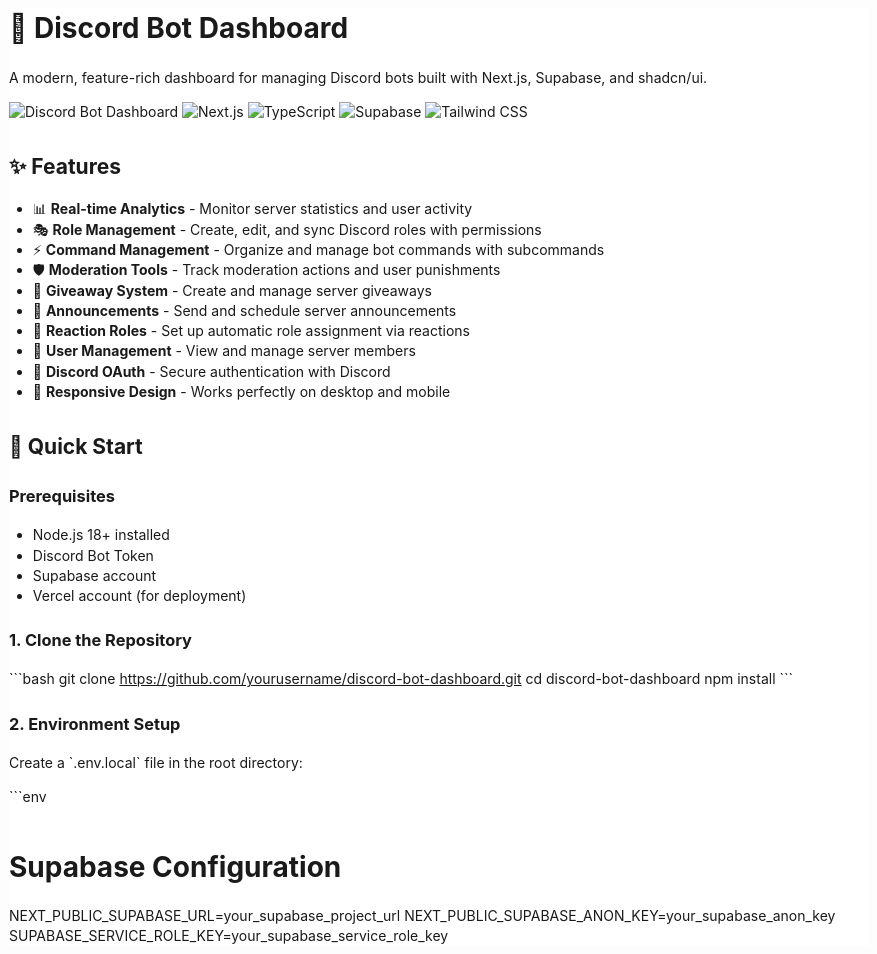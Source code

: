 # 🤖 Discord Bot Dashboard

A modern, feature-rich dashboard for managing Discord bots built with Next.js, Supabase, and shadcn/ui.

![Discord Bot Dashboard](https://img.shields.io/badge/Discord-Bot%20Dashboard-5865F2?style=for-the-badge&logo=discord&logoColor=white)
![Next.js](https://img.shields.io/badge/Next.js-000000?style=for-the-badge&logo=next.js&logoColor=white)
![TypeScript](https://img.shields.io/badge/TypeScript-007ACC?style=for-the-badge&logo=typescript&logoColor=white)
![Supabase](https://img.shields.io/badge/Supabase-3ECF8E?style=for-the-badge&logo=supabase&logoColor=white)
![Tailwind CSS](https://img.shields.io/badge/Tailwind_CSS-38B2AC?style=for-the-badge&logo=tailwind-css&logoColor=white)

## ✨ Features

- 📊 **Real-time Analytics** - Monitor server statistics and user activity
- 🎭 **Role Management** - Create, edit, and sync Discord roles with permissions
- ⚡ **Command Management** - Organize and manage bot commands with subcommands
- 🛡️ **Moderation Tools** - Track moderation actions and user punishments
- 🎉 **Giveaway System** - Create and manage server giveaways
- 📢 **Announcements** - Send and schedule server announcements
- 🔄 **Reaction Roles** - Set up automatic role assignment via reactions
- 👥 **User Management** - View and manage server members
- 🔐 **Discord OAuth** - Secure authentication with Discord
- 📱 **Responsive Design** - Works perfectly on desktop and mobile

## 🚀 Quick Start

### Prerequisites

- Node.js 18+ installed
- Discord Bot Token
- Supabase account
- Vercel account (for deployment)

### 1. Clone the Repository

\`\`\`bash
git clone https://github.com/yourusername/discord-bot-dashboard.git
cd discord-bot-dashboard
npm install
\`\`\`

### 2. Environment Setup

Create a \`.env.local\` file in the root directory:

\`\`\`env
# Supabase Configuration
NEXT_PUBLIC_SUPABASE_URL=your_supabase_project_url
NEXT_PUBLIC_SUPABASE_ANON_KEY=your_supabase_anon_key
SUPABASE_SERVICE_ROLE_KEY=your_supabase_service_role_key
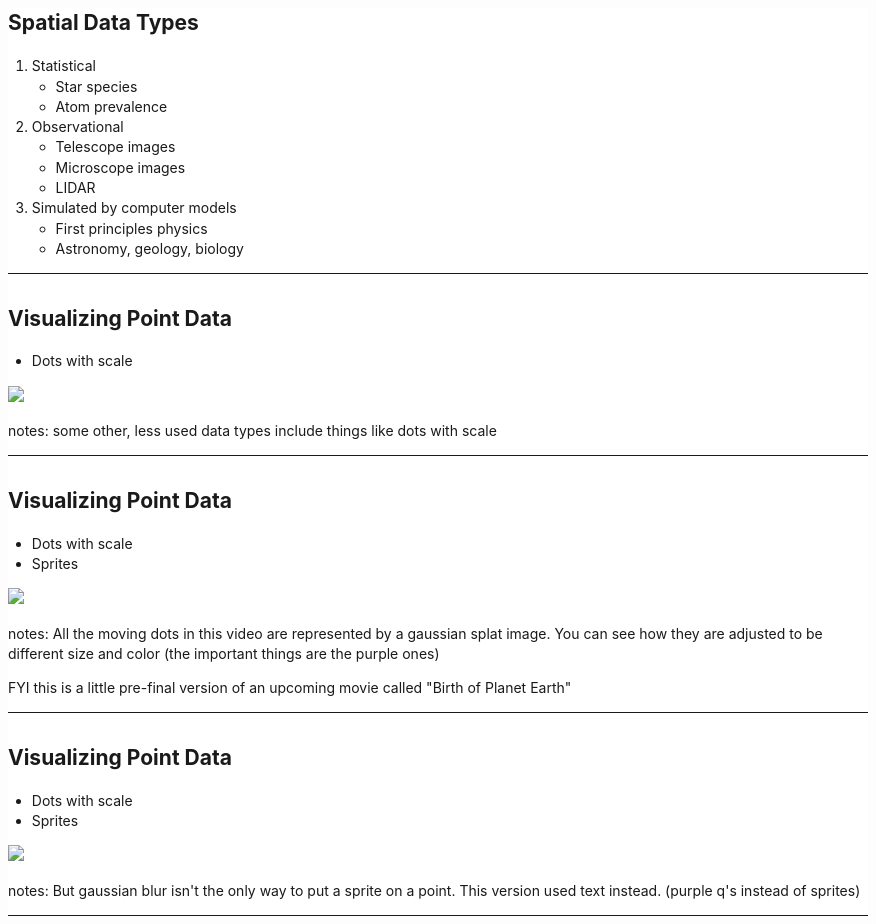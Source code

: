 ## Spatial Data Types

 1. Statistical
    * Star species
    * Atom prevalence
 1. Observational
    * Telescope images
    * Microscope images
    * LIDAR
 1. Simulated by computer models
    * First principles physics
    * Astronomy, geology, biology

---

## Visualizing Point Data

 * Dots with scale

<img src="images/sciviz/pointCloud.gif" width="600"/>

notes: some other, less used data types include things like dots with scale

---

## Visualizing Point Data

 * Dots with scale
 * Sprites

<img src="images/sciviz/energy.gif" width="600"/>

notes:
All the moving dots in this video are represented by a gaussian splat image. You can see how they are adjusted to be different size and color (the important things are the purple ones)

FYI this is a little pre-final version of an upcoming movie called "Birth of Planet Earth"

---

## Visualizing Point Data

 * Dots with scale
 * Sprites

<img src="images/sciviz/energyLetters.gif" width="600"/>

notes:
But gaussian blur isn't the only way to put a sprite on a point. This version used text instead. (purple q's instead of sprites)

---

-----

Only the pictures are left behind; write out everything else in the records exactly.

Source code

: # 🤖 Discord Bot Dashboard

A modern, feature-rich dashboard for managing Discord bots built with Next.js, Supabase, and shadcn/ui.

![Discord Bot Dashboard](https://img.shields.io/badge/Discord-Bot%20Dashboard-5865F2?style=for-the-badge&logo=discord&logoColor=white)
![Next.js](https://img.shields.io/badge/Next.js-000000?style=for-the-badge&logo=next.js&logoColor=white)
![TypeScript](https://img.shields.io/badge/TypeScript-007ACC?style=for-the-badge&logo=typescript&logoColor=white)
![Supabase](https://img.shields.io/badge/Supabase-3ECF8E?style=for-the-badge&logo=supabase&logoColor=white)
![Tailwind CSS](https://img.shields.io/badge/Tailwind_CSS-38B2AC?style=for-the-badge&logo=tailwind-css&logoColor=white)

## ✨ Features

- 📊 **Real-time Analytics** - Monitor server statistics and user activity
- 🎭 **Role Management** - Create, edit, and sync Discord roles with permissions
- ⚡ **Command Management** - Organize and manage bot commands with subcommands
- 🛡️ **Moderation Tools** - Track moderation actions and user punishments
- 🎉 **Giveaway System** - Create and manage server giveaways
- 📢 **Announcements** - Send and schedule server announcements
- 🔄 **Reaction Roles** - Set up automatic role assignment via reactions
- 👥 **User Management** - View and manage server members
- 🔐 **Discord OAuth** - Secure authentication with Discord
- 📱 **Responsive Design** - Works perfectly on desktop and mobile

## 🚀 Quick Start

### Prerequisites

- Node.js 18+ installed
- Discord Bot Token
- Supabase account
- Vercel account (for deployment)

### 1. Clone the Repository

\`\`\`bash
git clone https://github.com/yourusername/discord-bot-dashboard.git
cd discord-bot-dashboard
npm install
\`\`\`

### 2. Environment Setup

Create a \`.env.local\` file in the root directory:

\`\`\`env
# Supabase Configuration
NEXT_PUBLIC_SUPABASE_URL=your_supabase_project_url
NEXT_PUBLIC_SUPABASE_ANON_KEY=your_supabase_anon_key
SUPABASE_SERVICE_ROLE_KEY=your_supabase_service_role_key
Source code

: ## Spatial Data Types

 1. Statistical
    * Star species
    * Atom prevalence
 1. Observational
    * Telescope images
    * Microscope images
    * LIDAR
 1. Simulated by computer models
    * First principles physics
    * Astronomy, geology, biology

---

## Visualizing Point Data

 * Dots with scale

<img src="images/sciviz/pointCloud.gif" width="600"/>

notes: some other, less used data types include things like dots with scale

---

## Visualizing Point Data

 * Dots with scale
 * Sprites

<img src="images/sciviz/energy.gif" width="600"/>

notes:
All the moving dots in this video are represented by a gaussian splat image. You can see how they are adjusted to be different size and color (the important things are the purple ones)

FYI this is a little pre-final version of an upcoming movie called "Birth of Planet Earth"

---

## Visualizing Point Data

 * Dots with scale
 * Sprites

<img src="images/sciviz/energyLetters.gif" width="600"/>

notes:
But gaussian blur isn't the only way to put a sprite on a point. This version used text instead. (purple q's instead of sprites)

---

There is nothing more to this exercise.